I have no idea what any of those bulbs are for, or the specs on them. I would go for whatever bulb is closest to natural daylight, and one that is pink if possible. It's most likely to have a decent peak in the red spectrum. This mixture should give you a decent CRI, as well as stimulate plant growth.


----------



## Steve Pituch (Jan 25, 2004)

mar b,
I would go with the flourecents. Philips or Osram should have an on-line database. Look for a bulb that is either "daylight" or the kelvin is between 5000K and 6800k, and the CRI is above 80.

Steve Pituch


----------



## freshreef (May 14, 2004)

ok thanks ' thats what im using at the mom - t8's and t5's 6500k,4000k,3000k and though of getting one of 10000k - looks very white and a bit blue - what do u think? how about philips 89 (aquarelle) for the planted tank - sorry for all the q's....  
just want to know other people thoughts


----------



## Steve Pituch (Jan 25, 2004)

Mor b,

You will have to experiment but I would stay away from the 10,000 K if you feel you can see blue. The Philips 89 might be too pinkish or low in lumens if it is a grolux type bulb. You could try one of them to brighten up the red colors but I wouldn't risk using it 100%.

Steve Pituch


----------



## freshreef (May 14, 2004)

here are the spectrums of a few of the lights i was talking about, what would u choose ( for good growth and beauty) if u could put 6 different bulbs


----------



## Sir_BlackhOle (Jan 25, 2004)

I think the main thing is intensity. Any of those bulbs would probably work as long as you have good intensity overall. But to answer your question, I would probably use any of the last three.


----------



## freshreef (May 14, 2004)

thanks, intensity is not my prob as i have more then 1w per liter , what do u think about this mh for my 60*50*50 cm tank ?










would it give a nice color and enough spectrum? 
thanks and sorry for all this q's , but im making a small reaserch in my country - cause till now most of the people pays a lot of money on aquarium only bulbs and for a long time im doing very well with regular bulbs. as u said - im going on the intensity and not the brand of the light...


----------



## david lim (Mar 30, 2004)

the lichtfarbe 77 fluora looks like an interesting bulb and would be the one that I would try.
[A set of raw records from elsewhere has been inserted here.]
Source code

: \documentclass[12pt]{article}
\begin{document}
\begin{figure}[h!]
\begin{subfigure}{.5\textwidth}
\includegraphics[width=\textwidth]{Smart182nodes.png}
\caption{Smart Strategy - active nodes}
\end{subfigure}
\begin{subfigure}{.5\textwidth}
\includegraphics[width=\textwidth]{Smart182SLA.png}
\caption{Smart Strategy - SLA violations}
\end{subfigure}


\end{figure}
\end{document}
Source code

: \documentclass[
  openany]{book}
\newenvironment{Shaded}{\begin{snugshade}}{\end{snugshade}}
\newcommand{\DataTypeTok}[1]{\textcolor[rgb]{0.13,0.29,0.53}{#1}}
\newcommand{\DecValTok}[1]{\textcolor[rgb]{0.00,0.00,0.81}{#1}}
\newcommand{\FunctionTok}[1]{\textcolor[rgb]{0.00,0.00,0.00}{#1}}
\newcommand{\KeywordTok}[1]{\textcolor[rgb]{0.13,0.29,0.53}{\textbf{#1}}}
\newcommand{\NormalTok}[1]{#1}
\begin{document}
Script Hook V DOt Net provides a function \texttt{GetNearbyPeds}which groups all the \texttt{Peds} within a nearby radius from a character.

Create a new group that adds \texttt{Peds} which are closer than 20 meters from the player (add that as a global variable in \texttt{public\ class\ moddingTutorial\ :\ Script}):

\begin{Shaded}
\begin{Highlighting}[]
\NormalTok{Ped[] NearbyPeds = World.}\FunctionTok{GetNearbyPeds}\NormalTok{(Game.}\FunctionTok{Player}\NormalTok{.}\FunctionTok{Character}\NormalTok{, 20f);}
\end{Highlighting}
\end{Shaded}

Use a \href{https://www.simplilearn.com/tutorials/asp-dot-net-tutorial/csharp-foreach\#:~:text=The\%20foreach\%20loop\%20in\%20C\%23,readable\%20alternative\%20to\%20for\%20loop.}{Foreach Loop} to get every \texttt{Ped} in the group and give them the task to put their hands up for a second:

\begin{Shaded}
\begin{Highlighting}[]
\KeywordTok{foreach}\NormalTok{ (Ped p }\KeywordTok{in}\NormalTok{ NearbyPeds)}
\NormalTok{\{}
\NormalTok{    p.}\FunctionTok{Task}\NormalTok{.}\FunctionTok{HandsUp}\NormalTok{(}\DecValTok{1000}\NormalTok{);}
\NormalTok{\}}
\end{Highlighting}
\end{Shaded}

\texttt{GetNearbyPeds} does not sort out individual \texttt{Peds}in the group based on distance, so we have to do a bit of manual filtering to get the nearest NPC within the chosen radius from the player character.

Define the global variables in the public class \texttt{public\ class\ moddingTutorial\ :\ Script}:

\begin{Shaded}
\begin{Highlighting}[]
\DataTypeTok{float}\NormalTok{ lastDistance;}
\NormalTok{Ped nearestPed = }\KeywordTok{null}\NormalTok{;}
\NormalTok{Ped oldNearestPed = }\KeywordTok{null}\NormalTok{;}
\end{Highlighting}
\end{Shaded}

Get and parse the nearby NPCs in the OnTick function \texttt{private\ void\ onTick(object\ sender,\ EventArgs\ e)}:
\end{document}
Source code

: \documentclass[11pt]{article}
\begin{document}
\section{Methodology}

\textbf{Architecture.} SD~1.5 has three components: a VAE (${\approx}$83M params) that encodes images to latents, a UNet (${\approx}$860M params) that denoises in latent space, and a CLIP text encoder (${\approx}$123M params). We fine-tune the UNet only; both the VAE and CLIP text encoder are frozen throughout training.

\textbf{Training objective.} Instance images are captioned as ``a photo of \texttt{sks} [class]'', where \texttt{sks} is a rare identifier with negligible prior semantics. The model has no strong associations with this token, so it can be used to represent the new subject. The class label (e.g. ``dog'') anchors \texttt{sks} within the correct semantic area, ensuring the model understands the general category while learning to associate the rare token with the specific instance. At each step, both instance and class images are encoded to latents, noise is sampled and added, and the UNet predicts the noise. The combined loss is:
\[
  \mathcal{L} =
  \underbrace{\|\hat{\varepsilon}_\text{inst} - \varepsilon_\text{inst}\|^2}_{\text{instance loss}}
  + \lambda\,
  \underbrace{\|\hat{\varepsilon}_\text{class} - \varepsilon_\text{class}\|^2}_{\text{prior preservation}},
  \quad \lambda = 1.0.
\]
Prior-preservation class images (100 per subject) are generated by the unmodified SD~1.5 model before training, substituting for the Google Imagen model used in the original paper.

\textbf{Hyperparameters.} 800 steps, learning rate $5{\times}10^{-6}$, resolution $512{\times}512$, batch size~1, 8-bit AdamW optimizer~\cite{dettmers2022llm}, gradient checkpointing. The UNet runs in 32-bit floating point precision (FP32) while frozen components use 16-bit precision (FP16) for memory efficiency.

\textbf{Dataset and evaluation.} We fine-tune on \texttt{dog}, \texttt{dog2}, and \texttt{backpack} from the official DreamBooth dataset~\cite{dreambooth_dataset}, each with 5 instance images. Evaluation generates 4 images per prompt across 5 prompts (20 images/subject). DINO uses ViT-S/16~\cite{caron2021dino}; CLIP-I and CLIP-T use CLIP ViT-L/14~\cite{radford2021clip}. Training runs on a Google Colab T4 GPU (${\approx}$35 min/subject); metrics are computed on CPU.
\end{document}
It has nice spectrums in the red and blue areas but also doesn't lack the green. The blue area helps to keep plants compact whereas the red area can be utilized by plants for photosynthesis. The green area would make your plants look nice and green . Other than that the 76 natura de luxe also looks interesting. However, if these bulbs hold true to their spectrums is another story.


----------